Home Accounting and Auditing Accountants predict 2020 will be worst year for economy since World War...

Accountants predict 2020 will be worst year for economy since World War II

378
0

From Accounting Today: This year is expected to be the worst for the global economy since World War II, according to a new survey by the Association of Chartered Certified Accountants and the Institute of Management Accountants.

The Q2 2020 Global Economic Conditions Survey polled ACCA and IMA members and found that while there are dire predictions for the economy for this year, accountants in North America were more optimistic about an imminent economic recovery from the COVID-19 pandemic than other parts of the globe.
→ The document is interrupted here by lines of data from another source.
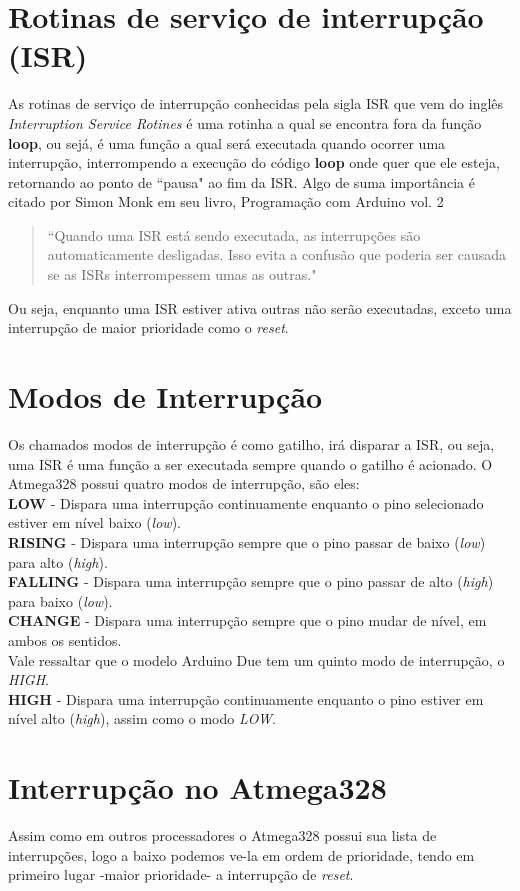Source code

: \documentclass[a4paper,12pt,portuguese]{ufms-cpcx}
\begin{document}
\section{Rotinas de serviço de interrupção (ISR)}\label{isr}
As rotinas de serviço de interrupção conhecidas pela sigla ISR que vem do inglês \textit{Interruption Service Rotines} é uma rotinha a qual se encontra fora da função \textbf{loop}, ou sejá, é uma função a qual será executada quando ocorrer uma interrupção, interrompendo a execução do código \textbf{loop} onde quer que ele esteja, retornando ao ponto de ``pausa" ao fim da ISR. Algo de suma importância é citado por Simon Monk em seu livro, Programação com Arduino vol. 2 \begin{quote}``Quando uma ISR está sendo executada, as interrupções são automaticamente desligadas. Isso evita a confusão que poderia ser causada se as ISRs interrompessem umas as outras."\end{quote}
Ou seja, enquanto uma ISR estiver ativa outras não serão executadas, exceto uma interrupção de maior prioridade como o \textit{reset}.

\section{Modos de Interrupção}\label{modointerrupcao}
Os chamados modos de interrupção é como gatilho, irá disparar a ISR, ou seja, uma ISR é uma função a ser executada sempre quando o gatilho é acionado. O Atmega328 possui quatro modos de interrupção, são eles: \\
\textbf{LOW} - Dispara uma interrupção continuamente enquanto o pino selecionado estiver em nível baixo (\textit{low}).\\
\textbf{RISING} - Dispara uma interrupção sempre que o pino passar de baixo (\textit{low}) para alto (\textit{high}).\\
\textbf{FALLING} - Dispara uma interrupção sempre que o pino passar de alto (\textit{high}) para baixo (\textit{low}).\\
\textbf{CHANGE} - Dispara uma interrupção sempre que o pino mudar de nível, em ambos os sentidos.\\
Vale ressaltar que o modelo Arduino Due tem um quinto modo de interrupção, o \textit{HIGH}.\\
\textbf{HIGH} - Dispara uma interrupção continuamente enquanto o pino estiver em nível alto (\textit{high}), assim como o modo \textit{LOW}.

\section{Interrupção no Atmega328}\label{interrupcao328}
Assim como em outros processadores o Atmega328 possui sua lista de interrupções, logo a baixo podemos ve-la em ordem de prioridade, tendo em primeiro lugar -maior prioridade- a interrupção de \textit{reset}.
\end{document}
The survey also discovered that global confidence recovered slightly from a record low in the first quarter of the year, offering some optimism that recovery is on the horizon during the second half of the year. Nevertheless, many parts of the world still face challenging economic times.
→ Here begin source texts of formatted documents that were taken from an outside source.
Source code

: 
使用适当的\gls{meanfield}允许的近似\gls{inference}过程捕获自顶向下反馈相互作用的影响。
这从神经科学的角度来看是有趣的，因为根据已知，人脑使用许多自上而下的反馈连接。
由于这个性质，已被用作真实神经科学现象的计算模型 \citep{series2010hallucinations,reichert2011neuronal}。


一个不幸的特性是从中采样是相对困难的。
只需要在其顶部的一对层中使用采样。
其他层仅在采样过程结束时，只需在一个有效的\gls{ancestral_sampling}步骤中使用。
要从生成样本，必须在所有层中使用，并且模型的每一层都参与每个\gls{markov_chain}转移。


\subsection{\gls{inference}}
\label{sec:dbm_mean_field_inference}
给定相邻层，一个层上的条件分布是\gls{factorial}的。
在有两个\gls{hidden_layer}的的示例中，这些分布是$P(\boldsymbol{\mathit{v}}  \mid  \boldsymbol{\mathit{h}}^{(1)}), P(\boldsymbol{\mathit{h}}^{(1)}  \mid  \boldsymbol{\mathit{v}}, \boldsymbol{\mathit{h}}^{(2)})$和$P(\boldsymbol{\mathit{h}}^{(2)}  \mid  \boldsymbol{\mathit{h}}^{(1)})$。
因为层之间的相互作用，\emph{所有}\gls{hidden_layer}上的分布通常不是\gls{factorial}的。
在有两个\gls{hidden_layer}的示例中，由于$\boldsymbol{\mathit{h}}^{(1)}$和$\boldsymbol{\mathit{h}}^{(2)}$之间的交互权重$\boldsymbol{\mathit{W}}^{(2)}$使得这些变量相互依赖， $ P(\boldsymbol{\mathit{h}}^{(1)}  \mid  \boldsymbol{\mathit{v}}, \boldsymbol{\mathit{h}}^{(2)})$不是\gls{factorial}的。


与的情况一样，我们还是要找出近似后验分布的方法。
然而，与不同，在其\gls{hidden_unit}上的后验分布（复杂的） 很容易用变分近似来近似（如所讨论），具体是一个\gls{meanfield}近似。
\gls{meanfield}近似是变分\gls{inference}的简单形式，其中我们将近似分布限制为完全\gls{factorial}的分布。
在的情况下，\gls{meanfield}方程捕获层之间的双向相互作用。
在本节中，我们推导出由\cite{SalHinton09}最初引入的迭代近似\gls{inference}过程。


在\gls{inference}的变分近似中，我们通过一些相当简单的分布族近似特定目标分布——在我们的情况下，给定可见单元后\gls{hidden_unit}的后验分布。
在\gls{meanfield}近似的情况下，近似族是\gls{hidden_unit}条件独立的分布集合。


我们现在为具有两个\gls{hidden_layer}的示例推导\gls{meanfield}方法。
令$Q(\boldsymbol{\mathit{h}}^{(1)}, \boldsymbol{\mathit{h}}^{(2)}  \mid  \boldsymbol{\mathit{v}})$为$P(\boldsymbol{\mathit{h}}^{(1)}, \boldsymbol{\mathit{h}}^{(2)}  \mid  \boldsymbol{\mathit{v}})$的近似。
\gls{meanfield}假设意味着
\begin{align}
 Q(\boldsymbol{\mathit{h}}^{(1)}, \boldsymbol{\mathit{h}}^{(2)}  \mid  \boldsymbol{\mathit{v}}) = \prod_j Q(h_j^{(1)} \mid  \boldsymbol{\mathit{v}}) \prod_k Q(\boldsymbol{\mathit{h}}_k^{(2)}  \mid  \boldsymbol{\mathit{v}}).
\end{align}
“Confidence in Q2 was a mixed picture and globally there was a modest bounce from the record low in Q1,” said IMA vice president of research and policy Raef Lawson in a statement. “This unusual combination of very weak orders but slightly better confidence can be interpreted as expectations of a turning point — an unprecedented collapse in activity in the first half of the year, to be followed by some degree of recovery in the second half.”
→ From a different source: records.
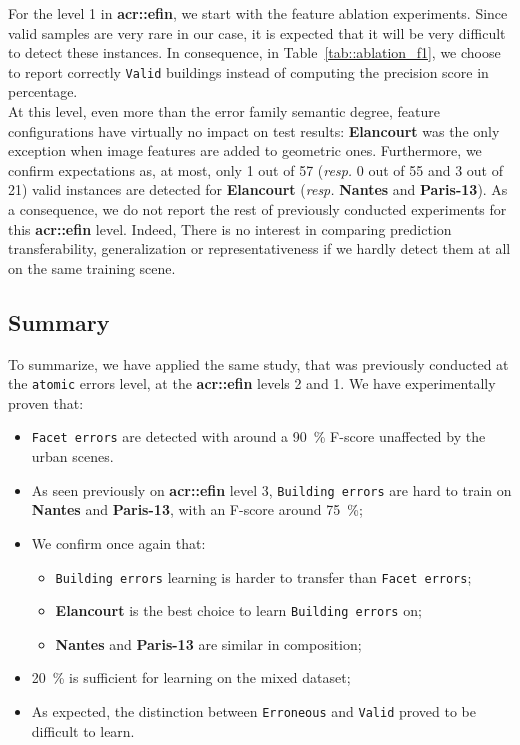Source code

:         For the level 1 in \textbf{\gls{acr::efin}}, we start with the feature ablation experiments.
        Since valid samples are very rare in our case, it is expected that it will be very difficult to detect these instances.
        In consequence, in Table~\ref{tab::ablation_f1}, we choose to report correctly \texttt{Valid} buildings instead of computing the precision score in percentage.\\
            
        At this level, even more than the error family semantic degree, feature configurations have virtually no impact on test results: \textbf{Elancourt} was the only exception when image features are added to geometric ones.
        Furthermore, we confirm expectations as, at most, only 1 out of 57 (\textit{resp.} 0 out of 55 and 3 out of 21) valid instances are detected for \textbf{Elancourt} (\textit{resp.} \textbf{Nantes} and \textbf{Paris-13}).
        As a consequence, we do not report the rest of previously conducted experiments for this \textbf{\gls{acr::efin}} level.
        Indeed, There is no interest in comparing prediction transferability, generalization or representativeness if we hardly detect them at all on the same training scene.

    \subsection{Summary}
        \label{subsec::more_experiments::finesse::summary}
        To summarize, we have applied the same study, that was previously conducted at the \texttt{atomic} errors level, at the \textbf{\gls{acr::efin}} levels 2 and 1.
        We have experimentally proven that:
        \begin{itemize}[label=\(\blacktriangleright\)]
            \item \texttt{Facet errors} are detected with around a \SI{90}{\percent} F-score unaffected by the urban scenes.
            \item As seen previously on \textbf{\gls{acr::efin}} level 3, \texttt{Building errors} are hard to train on \textbf{Nantes} and \textbf{Paris-13}, with an F-score around \SI{75}{\percent};
            \item We confirm once again that:
            \begin{itemize}[label=\(\blacktriangleright\)]
                \item \texttt{Building errors} learning is harder to transfer than \texttt{Facet errors};
                \item \textbf{Elancourt} is the best choice to learn \texttt{Building errors} on;
                \item \textbf{Nantes} and \textbf{Paris-13} are similar in composition;
            \end{itemize}
            \item \SI{20}{\percent} is sufficient for learning on the mixed dataset;
            \item As expected, the distinction between \texttt{Erroneous} and \texttt{Valid} proved to be difficult to learn.
        \end{itemize}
Economic activity indicators on orders, capital spending and employment are at or close to record lows in most regions of the world and the global orders balance fell by 15 points, approximately two times its previous biggest quarterly drop, while other global measures of extreme weakness include plummeting employment index and the rise in concern about customers and suppliers going out of business.

The economic turmoil unleashed by the novel coronavirus pandemic is sending unemployment rates from close to record lows late last year to extreme highs in just a few months. In the U.S., the report noted, the unemployment rate rose to 13.3 percent in May from below 4 percent at the beginning of the year (but improved slightly to 11.1 percent in June, per the U.S Bureau of Labor Statistics last week).

The headwinds against a full economic recovery will probably remain for at least the rest of the year as social distancing dampens consumer spending. Earlier hopes for a sharp V-shaped recovery have given way to expectations of a fairly long period to climb back to the level of output before the pandemic, according to the report. For emerging markets, much will depend on commodity prices along with the strength of the recovery in advanced economies. For many economies, including the United States, it may take until the second half of 2022 at the earliest before the nation can reach the same level of output as at the end of last year.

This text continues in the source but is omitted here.